Work to complete:
Out of the lines below, please list those that hold the string "Variablen".

Data extract START

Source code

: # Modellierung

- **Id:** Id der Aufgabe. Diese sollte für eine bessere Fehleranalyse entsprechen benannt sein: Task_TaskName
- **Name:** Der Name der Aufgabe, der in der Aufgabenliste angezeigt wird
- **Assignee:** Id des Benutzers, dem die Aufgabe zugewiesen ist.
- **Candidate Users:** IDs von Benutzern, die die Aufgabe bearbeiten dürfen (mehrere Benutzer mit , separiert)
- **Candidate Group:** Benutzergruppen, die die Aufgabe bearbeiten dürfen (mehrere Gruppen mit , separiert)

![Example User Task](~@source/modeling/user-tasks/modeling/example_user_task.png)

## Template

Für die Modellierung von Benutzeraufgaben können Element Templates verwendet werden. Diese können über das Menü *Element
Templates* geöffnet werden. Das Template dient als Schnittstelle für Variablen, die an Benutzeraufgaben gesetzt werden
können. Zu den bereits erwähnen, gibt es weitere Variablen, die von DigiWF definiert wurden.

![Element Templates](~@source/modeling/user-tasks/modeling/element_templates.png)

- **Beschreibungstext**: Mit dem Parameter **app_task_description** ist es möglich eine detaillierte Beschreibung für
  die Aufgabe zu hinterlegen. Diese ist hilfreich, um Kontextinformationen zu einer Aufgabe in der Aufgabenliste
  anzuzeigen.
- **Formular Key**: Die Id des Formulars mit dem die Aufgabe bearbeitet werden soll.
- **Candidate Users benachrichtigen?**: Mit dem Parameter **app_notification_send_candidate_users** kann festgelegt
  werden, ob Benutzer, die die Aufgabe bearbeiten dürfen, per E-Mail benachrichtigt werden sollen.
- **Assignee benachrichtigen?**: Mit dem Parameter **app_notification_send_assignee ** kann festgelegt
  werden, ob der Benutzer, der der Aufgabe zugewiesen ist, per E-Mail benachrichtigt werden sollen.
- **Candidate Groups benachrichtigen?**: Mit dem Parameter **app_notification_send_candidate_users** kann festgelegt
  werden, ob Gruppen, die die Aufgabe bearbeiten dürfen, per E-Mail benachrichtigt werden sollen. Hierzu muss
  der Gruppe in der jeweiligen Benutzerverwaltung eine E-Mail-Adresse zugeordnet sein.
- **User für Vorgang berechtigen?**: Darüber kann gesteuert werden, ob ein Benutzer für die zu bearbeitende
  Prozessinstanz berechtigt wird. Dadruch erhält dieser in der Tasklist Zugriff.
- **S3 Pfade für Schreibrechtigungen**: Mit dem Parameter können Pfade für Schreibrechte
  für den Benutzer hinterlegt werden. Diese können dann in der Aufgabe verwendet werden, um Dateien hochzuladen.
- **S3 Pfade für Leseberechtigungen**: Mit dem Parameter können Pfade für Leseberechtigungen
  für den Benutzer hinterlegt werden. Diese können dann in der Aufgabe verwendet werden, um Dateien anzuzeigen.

Data extract END
Data extract START

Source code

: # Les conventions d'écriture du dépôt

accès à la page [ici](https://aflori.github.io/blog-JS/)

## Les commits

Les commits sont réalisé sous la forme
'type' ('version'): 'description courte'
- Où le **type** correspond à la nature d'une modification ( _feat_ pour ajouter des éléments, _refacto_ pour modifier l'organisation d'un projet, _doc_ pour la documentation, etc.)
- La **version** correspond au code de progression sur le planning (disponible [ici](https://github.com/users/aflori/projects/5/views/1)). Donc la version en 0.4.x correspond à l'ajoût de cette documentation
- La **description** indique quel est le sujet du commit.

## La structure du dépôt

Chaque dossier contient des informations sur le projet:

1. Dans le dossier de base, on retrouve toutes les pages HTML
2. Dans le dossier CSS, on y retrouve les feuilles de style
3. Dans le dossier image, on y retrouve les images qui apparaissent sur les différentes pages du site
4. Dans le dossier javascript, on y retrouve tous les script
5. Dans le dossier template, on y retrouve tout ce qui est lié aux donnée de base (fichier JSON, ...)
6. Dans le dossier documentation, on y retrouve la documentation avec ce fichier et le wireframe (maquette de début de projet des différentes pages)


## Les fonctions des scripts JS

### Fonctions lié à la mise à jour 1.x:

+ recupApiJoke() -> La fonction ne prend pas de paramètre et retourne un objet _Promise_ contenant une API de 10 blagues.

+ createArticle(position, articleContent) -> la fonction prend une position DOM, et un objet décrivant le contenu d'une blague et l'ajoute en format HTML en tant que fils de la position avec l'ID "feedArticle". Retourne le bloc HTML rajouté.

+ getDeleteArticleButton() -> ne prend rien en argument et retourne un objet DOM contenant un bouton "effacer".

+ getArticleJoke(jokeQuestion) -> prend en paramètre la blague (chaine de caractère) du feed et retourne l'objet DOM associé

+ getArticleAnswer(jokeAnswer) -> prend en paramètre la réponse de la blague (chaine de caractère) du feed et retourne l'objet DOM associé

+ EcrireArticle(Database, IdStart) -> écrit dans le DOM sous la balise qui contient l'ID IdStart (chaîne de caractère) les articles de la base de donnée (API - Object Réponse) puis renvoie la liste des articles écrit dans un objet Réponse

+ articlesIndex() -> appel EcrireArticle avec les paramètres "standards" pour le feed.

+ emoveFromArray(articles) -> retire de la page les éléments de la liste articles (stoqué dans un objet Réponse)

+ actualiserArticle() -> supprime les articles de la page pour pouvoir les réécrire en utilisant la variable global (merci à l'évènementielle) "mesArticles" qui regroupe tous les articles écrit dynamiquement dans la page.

Data extract END

Task result:
Templates* geöffnet werden. Das Template dient als Schnittstelle für Variablen, die an Benutzeraufgaben gesetzt werden
können. Zu den bereits erwähnen, gibt es weitere Variablen, die von DigiWF definiert wurden.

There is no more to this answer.